## Source information
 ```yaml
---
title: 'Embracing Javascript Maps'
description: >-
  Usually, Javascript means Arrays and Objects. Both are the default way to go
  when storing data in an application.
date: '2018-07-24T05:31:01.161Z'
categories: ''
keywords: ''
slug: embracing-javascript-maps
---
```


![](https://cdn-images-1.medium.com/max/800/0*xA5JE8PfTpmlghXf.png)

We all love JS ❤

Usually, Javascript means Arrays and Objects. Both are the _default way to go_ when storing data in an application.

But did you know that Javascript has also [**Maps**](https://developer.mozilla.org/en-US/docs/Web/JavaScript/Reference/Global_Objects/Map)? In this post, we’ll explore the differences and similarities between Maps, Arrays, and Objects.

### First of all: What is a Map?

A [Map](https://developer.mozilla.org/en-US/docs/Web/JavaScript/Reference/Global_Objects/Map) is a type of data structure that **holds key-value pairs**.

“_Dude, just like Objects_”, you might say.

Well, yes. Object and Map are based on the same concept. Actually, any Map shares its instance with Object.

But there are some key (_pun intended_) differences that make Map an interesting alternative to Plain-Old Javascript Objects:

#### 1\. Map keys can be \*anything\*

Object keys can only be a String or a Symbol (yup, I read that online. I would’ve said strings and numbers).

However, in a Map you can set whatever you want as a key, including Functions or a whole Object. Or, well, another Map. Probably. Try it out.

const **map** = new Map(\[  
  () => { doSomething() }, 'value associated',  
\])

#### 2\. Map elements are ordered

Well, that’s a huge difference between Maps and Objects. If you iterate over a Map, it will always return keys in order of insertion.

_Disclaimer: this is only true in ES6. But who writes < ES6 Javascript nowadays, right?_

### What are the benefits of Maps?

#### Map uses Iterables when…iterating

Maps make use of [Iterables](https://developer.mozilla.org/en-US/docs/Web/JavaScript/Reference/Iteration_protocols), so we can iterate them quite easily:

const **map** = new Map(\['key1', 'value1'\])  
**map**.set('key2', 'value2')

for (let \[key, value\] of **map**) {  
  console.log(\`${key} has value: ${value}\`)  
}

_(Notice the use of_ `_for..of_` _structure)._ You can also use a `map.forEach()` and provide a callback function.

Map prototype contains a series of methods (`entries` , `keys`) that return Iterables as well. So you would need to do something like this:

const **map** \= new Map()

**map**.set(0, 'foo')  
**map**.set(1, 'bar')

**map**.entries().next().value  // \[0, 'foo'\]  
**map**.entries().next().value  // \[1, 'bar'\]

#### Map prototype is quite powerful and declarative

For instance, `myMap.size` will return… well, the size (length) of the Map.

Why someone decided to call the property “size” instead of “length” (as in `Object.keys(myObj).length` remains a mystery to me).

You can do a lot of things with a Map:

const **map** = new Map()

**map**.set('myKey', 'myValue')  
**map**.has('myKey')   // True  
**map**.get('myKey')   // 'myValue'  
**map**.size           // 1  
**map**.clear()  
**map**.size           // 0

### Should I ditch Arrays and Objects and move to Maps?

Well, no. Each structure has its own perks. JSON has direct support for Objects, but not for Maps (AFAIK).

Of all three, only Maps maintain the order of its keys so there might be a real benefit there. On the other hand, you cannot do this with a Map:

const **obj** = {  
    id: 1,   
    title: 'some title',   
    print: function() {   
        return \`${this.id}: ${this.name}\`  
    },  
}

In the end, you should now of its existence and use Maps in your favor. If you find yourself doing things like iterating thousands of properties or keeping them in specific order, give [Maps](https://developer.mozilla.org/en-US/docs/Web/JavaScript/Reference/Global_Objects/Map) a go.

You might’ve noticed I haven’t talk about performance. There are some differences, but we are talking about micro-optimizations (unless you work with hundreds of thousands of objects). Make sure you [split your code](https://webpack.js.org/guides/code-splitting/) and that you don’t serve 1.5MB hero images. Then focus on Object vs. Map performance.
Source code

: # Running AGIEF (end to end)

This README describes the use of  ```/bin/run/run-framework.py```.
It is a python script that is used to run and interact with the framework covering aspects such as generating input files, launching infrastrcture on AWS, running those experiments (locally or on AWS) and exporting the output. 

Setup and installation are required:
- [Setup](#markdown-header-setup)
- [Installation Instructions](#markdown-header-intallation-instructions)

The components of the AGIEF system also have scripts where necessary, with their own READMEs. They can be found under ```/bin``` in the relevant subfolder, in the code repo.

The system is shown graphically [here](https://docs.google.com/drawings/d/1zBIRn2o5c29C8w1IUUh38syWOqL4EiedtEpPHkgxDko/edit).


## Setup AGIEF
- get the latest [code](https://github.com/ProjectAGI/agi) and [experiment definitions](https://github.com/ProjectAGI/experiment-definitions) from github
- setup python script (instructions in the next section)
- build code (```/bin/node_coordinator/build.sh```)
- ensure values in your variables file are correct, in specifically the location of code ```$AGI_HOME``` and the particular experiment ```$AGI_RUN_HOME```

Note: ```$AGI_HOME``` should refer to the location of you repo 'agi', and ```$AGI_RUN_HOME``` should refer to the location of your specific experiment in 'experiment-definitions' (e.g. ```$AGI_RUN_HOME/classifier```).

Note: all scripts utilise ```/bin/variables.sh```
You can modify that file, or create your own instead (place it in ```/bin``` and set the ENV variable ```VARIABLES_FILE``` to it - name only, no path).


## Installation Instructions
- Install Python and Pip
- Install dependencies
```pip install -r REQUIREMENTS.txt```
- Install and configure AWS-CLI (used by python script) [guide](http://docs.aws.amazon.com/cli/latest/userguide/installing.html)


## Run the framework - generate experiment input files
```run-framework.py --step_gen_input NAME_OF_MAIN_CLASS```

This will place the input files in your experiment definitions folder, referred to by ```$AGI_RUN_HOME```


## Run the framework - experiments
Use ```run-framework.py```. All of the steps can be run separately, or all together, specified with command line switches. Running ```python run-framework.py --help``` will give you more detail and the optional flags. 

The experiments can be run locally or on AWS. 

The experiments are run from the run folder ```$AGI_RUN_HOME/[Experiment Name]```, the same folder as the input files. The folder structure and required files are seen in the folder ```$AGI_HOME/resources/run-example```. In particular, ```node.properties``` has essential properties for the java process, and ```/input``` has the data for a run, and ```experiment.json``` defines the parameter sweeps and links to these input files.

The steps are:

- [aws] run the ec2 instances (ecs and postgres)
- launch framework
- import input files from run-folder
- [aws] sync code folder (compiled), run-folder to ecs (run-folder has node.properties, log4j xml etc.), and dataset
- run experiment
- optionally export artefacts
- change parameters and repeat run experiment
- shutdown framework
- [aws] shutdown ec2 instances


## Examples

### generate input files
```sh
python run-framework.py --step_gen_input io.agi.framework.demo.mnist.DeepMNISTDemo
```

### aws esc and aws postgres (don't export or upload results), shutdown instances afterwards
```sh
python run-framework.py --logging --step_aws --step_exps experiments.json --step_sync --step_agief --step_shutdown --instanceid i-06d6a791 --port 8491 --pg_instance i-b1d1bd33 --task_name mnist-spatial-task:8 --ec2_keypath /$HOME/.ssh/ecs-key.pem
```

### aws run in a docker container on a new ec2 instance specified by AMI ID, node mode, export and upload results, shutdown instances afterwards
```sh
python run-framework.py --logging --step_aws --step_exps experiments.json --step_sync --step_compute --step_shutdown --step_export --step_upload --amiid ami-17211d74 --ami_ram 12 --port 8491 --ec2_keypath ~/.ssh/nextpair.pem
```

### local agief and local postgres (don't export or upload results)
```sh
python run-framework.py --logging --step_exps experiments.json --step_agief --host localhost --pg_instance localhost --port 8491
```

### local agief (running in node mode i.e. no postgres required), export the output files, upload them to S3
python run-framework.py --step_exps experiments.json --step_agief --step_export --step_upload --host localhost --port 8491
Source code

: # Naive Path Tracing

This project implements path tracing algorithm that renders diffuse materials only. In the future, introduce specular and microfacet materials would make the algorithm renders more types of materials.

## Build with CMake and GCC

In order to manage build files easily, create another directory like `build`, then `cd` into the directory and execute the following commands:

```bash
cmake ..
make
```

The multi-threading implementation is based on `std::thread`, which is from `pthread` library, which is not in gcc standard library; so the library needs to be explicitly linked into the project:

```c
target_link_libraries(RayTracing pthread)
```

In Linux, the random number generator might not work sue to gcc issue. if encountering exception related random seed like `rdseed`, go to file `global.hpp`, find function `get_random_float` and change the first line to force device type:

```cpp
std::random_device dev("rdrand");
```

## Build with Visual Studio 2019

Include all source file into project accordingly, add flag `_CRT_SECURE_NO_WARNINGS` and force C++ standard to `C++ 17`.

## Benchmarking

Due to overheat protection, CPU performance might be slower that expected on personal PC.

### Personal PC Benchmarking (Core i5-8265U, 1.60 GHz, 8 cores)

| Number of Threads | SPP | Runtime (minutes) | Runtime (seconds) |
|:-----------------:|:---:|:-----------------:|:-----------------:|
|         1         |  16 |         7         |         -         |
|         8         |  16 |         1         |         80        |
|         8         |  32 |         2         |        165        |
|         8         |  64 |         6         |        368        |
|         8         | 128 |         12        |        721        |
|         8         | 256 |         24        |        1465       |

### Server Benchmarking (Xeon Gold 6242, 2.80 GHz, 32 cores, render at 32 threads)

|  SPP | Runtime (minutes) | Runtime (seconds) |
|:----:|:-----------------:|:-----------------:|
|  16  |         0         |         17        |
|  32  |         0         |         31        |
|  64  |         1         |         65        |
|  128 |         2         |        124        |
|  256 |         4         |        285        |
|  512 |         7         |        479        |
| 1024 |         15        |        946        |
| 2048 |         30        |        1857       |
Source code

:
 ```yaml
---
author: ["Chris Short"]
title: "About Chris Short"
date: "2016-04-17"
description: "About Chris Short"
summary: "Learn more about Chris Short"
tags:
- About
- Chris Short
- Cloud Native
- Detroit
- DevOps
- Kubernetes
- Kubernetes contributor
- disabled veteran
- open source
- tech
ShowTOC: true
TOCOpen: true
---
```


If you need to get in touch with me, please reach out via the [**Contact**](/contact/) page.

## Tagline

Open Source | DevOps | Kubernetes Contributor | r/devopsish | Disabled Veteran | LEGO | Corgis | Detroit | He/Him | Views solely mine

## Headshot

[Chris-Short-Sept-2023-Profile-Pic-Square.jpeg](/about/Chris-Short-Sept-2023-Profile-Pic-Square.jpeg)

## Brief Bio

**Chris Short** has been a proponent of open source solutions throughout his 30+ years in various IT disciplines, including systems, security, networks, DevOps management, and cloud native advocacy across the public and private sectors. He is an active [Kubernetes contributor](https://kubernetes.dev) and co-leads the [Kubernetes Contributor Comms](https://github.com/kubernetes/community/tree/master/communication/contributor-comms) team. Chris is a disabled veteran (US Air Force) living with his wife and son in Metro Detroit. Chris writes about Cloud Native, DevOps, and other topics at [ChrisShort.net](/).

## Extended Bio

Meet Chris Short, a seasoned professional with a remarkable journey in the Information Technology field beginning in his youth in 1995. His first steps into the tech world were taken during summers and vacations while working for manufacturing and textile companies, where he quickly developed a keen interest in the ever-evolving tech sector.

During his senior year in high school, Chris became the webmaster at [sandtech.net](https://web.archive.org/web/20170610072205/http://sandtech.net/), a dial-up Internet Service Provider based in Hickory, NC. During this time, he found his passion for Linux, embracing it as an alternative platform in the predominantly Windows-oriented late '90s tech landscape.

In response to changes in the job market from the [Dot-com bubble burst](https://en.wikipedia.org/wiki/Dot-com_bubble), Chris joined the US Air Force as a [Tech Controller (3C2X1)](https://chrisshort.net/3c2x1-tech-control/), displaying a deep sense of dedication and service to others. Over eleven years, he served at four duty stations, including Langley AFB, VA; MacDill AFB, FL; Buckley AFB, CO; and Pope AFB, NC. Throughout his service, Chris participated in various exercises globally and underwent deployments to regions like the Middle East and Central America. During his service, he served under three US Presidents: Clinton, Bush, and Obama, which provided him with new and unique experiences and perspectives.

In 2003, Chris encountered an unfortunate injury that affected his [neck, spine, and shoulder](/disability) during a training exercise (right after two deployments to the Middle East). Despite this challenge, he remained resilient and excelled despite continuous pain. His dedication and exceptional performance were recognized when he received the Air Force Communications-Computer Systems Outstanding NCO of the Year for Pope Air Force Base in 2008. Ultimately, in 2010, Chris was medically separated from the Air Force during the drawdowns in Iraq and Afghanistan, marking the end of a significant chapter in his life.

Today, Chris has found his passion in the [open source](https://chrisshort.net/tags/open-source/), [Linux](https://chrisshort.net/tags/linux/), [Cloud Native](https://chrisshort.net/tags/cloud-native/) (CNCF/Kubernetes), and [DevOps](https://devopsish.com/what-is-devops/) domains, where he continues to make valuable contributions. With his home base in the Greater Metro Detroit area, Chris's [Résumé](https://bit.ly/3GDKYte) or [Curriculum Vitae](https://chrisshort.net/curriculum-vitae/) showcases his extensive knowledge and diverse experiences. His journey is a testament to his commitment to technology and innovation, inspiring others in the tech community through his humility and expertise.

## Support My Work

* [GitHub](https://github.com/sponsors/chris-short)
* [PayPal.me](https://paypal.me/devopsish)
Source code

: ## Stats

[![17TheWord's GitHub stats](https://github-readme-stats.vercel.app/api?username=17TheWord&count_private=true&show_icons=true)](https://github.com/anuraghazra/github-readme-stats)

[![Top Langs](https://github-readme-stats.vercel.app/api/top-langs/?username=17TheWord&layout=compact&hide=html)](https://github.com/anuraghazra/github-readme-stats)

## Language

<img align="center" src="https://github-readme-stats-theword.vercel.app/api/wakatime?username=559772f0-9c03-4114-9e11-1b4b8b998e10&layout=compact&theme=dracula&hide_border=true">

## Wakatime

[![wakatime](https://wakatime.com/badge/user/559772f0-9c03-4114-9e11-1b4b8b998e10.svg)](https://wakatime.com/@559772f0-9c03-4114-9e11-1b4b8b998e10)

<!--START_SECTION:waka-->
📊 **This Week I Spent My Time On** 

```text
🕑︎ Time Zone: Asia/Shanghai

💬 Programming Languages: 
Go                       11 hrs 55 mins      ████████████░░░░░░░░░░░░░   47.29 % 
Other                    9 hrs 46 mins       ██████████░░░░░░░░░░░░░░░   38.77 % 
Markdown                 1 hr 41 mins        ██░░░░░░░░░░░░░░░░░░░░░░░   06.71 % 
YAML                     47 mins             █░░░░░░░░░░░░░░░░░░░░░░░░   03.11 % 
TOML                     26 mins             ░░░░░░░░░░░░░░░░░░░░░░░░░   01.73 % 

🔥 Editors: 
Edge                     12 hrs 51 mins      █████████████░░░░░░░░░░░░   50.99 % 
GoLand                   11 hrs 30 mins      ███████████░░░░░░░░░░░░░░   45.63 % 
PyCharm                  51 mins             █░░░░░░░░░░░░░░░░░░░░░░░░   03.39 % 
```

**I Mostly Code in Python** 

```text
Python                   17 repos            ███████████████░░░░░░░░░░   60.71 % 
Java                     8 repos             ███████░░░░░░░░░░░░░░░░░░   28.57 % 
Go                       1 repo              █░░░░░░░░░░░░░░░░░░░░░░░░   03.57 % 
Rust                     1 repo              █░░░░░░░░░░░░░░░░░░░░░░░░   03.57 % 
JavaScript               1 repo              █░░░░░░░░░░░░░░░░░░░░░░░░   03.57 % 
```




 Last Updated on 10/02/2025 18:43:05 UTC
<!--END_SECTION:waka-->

## Description of the task
If "application" is in a line of the listing above, count that line; give the final number and nothing more.

## Result below
2